§ **Task to carry out**:
From the records below, return every line containing the word "articles".

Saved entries
-- Opening Marker --

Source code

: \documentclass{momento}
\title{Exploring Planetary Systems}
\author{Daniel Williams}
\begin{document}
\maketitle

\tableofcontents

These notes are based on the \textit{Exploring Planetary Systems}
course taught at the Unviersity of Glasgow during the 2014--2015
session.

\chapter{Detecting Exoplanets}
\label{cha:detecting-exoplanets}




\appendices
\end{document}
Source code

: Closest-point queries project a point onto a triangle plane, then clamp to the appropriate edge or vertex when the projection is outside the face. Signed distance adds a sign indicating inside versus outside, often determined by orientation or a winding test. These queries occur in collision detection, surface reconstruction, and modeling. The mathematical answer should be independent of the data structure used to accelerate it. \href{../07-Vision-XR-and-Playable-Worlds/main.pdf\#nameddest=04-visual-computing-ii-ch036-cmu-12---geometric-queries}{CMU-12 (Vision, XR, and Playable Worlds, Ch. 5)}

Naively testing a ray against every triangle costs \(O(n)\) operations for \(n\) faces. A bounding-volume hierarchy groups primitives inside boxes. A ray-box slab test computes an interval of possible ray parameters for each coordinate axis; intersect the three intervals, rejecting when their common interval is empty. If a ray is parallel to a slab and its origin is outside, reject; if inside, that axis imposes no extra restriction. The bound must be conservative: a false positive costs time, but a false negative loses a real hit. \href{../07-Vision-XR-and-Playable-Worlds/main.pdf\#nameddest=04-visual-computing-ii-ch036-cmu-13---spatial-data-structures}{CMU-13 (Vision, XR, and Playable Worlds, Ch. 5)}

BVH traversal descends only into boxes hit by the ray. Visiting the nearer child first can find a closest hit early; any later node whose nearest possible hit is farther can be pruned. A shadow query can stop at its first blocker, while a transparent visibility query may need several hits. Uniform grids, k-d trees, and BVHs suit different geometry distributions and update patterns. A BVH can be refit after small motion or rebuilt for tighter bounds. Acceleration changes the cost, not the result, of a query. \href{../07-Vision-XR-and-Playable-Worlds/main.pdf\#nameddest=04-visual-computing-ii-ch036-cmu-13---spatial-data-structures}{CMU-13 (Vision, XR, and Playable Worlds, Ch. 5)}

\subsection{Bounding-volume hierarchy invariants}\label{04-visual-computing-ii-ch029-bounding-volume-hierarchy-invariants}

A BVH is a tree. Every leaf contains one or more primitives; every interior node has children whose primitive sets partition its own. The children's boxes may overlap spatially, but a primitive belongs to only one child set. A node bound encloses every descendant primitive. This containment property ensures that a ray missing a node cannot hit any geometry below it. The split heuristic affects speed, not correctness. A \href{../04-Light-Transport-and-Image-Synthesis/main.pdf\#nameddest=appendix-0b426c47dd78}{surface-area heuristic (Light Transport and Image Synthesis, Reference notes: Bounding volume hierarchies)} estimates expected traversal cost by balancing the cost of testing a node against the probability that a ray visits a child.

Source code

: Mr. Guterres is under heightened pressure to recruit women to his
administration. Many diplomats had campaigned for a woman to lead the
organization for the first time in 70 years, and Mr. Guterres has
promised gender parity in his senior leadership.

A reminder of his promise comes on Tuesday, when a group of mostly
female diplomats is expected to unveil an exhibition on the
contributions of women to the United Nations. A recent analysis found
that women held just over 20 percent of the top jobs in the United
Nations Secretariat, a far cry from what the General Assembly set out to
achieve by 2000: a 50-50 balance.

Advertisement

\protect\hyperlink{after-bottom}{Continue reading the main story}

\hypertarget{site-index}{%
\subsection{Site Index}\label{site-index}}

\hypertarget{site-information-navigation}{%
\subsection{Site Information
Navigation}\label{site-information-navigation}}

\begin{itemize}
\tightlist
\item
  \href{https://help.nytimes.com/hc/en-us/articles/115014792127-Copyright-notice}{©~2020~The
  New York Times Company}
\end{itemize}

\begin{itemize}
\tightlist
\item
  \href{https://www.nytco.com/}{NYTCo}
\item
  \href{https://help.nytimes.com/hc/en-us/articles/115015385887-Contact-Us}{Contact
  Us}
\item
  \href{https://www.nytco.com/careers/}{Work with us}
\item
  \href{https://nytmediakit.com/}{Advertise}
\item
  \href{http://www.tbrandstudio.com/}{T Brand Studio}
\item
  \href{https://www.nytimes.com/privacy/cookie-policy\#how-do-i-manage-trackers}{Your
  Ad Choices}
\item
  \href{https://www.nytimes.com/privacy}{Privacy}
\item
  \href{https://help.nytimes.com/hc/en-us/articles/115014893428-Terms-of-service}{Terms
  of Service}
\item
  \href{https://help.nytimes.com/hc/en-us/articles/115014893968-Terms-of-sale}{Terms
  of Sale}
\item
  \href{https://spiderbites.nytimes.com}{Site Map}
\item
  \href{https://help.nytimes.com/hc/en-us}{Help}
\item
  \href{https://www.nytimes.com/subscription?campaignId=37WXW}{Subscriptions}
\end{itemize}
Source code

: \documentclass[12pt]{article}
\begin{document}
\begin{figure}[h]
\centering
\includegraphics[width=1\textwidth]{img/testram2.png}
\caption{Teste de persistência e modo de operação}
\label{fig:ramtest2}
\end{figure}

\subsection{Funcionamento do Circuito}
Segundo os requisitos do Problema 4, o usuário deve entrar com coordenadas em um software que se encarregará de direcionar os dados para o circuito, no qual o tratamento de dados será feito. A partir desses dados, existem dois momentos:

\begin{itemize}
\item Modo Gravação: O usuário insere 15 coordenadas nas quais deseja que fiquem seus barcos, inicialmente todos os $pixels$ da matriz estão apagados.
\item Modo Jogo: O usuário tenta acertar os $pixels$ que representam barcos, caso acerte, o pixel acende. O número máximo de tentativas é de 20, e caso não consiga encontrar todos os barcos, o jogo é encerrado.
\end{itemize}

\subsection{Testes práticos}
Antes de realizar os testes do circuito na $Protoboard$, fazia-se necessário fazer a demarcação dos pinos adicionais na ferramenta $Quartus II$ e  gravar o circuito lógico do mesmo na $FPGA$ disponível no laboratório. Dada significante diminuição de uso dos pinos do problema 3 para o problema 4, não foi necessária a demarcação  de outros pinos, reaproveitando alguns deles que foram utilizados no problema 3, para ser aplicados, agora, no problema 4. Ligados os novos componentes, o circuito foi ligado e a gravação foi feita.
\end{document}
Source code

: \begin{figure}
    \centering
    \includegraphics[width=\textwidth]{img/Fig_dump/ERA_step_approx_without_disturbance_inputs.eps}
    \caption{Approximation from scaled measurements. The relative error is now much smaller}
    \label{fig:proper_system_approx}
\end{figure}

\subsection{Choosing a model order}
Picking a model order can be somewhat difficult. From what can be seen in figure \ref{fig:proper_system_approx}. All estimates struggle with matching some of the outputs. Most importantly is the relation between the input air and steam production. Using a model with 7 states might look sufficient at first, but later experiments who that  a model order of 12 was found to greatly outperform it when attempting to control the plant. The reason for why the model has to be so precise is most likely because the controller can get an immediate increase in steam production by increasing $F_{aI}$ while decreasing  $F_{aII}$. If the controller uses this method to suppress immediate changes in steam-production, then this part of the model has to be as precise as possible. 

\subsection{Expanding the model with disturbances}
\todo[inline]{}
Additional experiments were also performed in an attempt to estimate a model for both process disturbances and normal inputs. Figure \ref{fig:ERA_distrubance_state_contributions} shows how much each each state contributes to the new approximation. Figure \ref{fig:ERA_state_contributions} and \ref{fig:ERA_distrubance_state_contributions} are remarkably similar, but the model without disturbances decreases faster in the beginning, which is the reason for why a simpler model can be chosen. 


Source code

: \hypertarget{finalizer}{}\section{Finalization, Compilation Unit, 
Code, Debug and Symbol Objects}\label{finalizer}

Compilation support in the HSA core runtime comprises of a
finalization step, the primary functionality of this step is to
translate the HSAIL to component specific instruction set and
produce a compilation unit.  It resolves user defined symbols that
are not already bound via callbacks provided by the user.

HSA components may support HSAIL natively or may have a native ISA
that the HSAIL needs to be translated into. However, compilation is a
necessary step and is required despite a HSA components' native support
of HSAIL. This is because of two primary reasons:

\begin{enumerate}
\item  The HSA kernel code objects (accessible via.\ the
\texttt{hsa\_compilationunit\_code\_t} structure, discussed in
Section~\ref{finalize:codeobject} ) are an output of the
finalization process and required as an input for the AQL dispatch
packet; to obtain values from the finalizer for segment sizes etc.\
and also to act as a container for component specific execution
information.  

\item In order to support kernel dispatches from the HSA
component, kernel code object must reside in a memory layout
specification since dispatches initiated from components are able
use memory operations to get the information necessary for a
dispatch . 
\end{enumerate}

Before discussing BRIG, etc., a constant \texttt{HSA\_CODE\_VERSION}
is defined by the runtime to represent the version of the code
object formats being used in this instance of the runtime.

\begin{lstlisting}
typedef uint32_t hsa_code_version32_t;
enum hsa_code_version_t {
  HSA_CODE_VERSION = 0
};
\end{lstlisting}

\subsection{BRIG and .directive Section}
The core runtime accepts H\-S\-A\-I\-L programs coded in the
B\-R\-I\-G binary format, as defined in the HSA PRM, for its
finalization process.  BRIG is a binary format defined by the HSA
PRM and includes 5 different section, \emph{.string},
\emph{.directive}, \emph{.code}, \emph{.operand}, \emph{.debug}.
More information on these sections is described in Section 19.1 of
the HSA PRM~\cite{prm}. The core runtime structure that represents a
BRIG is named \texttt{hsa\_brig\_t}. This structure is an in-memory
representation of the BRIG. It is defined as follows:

-- Closing Marker --

§ **Solved problem**:
  \href{https://help.nytimes.com/hc/en-us/articles/115014792127-Copyright-notice}{©~2020~The
  \href{https://help.nytimes.com/hc/en-us/articles/115015385887-Contact-Us}{Contact
  \href{https://help.nytimes.com/hc/en-us/articles/115014893428-Terms-of-service}{Terms
  \href{https://help.nytimes.com/hc/en-us/articles/115014893968-Terms-of-sale}{Terms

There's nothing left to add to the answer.